Sale of Santelisa at the final stage
O Estado de S. Paulo 03/13/2009
GP Investimentos and the São Martinho Group got together and presented a joint proposal for the purchase of part of the assets of Santelisa Vale, the second largest sugar and alcohol Company of the Country. According to sources involved in the business heard by Agência Estado, the two companies will compete with other large groups in the dispute for a share corresponding to 40% of the debt, estimated at R$ 3 billion (US$ 1.3 billion), of Santelisa Vale. Among them are Louis Dreyfus Commodities, Bunge, Cosan and ETH, the sugar and alcohol branch of Odebrecht. The association of GP with the São Martinho Group surprises for the entrance of the traditional sugar and alcohol producer in the race for the assets of Santelisa Vale.
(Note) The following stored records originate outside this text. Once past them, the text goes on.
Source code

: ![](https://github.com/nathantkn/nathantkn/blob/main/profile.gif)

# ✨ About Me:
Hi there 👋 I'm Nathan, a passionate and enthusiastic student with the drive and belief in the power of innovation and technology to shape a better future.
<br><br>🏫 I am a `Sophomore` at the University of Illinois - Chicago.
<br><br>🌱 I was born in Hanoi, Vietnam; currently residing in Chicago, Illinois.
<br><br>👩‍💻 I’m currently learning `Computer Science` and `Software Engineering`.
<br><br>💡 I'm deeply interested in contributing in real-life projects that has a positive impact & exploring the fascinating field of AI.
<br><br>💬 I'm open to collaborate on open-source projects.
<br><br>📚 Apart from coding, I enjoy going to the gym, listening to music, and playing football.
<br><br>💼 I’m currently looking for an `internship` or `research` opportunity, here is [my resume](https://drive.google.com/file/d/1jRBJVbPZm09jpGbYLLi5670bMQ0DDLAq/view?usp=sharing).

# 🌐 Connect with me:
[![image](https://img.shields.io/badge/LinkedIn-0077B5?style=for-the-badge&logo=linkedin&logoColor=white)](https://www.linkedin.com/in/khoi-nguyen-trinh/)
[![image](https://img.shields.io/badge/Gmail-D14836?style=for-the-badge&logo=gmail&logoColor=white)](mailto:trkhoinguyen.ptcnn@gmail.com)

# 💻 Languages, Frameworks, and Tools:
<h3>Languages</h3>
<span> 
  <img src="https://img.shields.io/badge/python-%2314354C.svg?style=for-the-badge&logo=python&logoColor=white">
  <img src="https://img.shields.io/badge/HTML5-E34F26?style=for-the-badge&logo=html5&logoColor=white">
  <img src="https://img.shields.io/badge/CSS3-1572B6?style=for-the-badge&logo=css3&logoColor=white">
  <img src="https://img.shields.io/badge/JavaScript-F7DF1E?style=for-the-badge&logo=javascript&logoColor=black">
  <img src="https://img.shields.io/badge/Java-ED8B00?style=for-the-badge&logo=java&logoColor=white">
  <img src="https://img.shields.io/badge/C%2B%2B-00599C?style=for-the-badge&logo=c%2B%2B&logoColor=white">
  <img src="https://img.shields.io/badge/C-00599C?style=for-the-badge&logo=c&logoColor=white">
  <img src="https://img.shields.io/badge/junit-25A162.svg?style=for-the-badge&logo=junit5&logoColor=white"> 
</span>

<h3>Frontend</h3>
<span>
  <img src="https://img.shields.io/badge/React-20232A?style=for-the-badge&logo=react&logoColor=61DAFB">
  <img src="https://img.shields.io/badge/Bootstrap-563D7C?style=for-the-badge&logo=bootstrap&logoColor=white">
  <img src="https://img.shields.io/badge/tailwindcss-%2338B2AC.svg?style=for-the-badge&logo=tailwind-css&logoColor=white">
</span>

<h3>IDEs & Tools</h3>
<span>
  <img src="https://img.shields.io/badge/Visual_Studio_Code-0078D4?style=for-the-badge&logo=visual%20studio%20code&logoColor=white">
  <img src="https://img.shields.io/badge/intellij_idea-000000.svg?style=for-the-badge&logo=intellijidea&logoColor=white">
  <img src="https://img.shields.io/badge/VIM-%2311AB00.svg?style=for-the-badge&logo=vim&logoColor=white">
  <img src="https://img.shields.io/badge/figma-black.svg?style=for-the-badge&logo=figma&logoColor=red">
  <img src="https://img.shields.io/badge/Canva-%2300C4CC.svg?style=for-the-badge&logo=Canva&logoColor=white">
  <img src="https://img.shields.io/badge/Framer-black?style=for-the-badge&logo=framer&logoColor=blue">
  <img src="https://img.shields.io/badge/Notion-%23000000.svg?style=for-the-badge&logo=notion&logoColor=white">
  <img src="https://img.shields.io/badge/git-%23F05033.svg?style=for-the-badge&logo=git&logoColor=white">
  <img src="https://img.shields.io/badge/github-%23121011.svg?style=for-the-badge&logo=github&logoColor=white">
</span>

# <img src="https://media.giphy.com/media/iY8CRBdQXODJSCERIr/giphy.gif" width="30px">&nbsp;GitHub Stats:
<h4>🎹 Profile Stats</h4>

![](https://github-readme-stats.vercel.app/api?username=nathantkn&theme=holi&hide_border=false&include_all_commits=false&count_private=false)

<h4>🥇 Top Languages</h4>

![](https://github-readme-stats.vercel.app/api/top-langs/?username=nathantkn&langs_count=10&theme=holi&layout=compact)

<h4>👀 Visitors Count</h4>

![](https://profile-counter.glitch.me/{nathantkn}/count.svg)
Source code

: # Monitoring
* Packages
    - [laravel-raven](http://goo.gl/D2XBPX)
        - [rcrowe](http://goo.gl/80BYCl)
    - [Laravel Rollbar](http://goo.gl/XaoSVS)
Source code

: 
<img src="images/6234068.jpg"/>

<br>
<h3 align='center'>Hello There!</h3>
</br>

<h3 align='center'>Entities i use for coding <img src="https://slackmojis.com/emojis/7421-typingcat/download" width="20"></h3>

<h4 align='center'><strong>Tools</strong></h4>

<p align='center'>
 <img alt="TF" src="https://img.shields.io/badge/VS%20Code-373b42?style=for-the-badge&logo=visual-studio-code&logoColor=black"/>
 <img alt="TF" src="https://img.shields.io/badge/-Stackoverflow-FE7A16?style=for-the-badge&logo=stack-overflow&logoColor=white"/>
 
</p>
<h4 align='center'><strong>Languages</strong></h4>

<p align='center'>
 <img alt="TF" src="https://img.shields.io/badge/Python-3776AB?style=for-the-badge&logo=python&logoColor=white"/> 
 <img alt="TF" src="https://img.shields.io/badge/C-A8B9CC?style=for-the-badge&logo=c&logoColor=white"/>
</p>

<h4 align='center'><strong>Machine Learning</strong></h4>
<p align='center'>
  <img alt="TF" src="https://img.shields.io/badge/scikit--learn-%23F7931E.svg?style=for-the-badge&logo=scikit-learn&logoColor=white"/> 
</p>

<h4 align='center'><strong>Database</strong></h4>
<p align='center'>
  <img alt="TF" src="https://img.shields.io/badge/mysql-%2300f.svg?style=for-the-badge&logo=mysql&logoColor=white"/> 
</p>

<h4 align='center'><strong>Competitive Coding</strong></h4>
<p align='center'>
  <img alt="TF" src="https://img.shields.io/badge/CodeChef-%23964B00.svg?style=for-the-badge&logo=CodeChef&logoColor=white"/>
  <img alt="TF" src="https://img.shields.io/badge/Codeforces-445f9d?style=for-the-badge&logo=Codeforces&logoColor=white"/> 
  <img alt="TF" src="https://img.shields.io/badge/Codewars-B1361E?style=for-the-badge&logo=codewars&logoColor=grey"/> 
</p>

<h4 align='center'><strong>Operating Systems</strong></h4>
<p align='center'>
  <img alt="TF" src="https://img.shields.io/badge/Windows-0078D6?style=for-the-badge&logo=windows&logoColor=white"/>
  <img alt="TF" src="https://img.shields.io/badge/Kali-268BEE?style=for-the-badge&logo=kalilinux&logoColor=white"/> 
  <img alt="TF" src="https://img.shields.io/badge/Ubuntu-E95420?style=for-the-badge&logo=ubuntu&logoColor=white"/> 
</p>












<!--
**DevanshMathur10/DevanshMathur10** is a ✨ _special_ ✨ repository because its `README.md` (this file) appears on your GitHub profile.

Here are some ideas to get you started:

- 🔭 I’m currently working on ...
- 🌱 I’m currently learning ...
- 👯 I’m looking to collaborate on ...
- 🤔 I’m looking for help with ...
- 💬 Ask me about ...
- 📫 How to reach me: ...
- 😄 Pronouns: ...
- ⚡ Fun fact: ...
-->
GP has always been on the race, but São Martinho has only limited itself to informing it has always been alert to the opportunities of the market, through announcements made by spokespersons at the teleconference on its financial profits. Questioned, both the companies informed they would not make any announcements on the issue, but they have not denied the information on the negotiations. Besides informal proposals, all the interested people contracted companies to audit the company. The current stockholders have already talked to the interested people and, from Monday on, they begin the final process of sale of the assets, with the financial and administrative reorganization. In the conversations, the stockholders try to formalize a model through which the management and the share control will be diluted among the new stockholders, the current controlling stockholders, the Biagi and Junqueira families, and the BNDESPar, arm of Participations of the BNDES (National Development Bank), which would increase its share, currently at nearly 7% in Santelisa Vale, with a projected injection of R$ 500 million (US$ 217.4 million). With the purchase of part of the assets and the increase of the participation of the BNDES in the control, Santelisa Vale would reduce to nearly R$ 1.3 billion (US$ 565.2 million) its debt with creditors, which would be refinanced in eight years, with a grace period of three years. The end of the negotiations should take place at the same time of the beginning of the grinding of the 2009/2010 harvest and the production of sugar and alcohol, foreseen for April, according to Cícero Junqueira Franco, one of the stockholders of the company.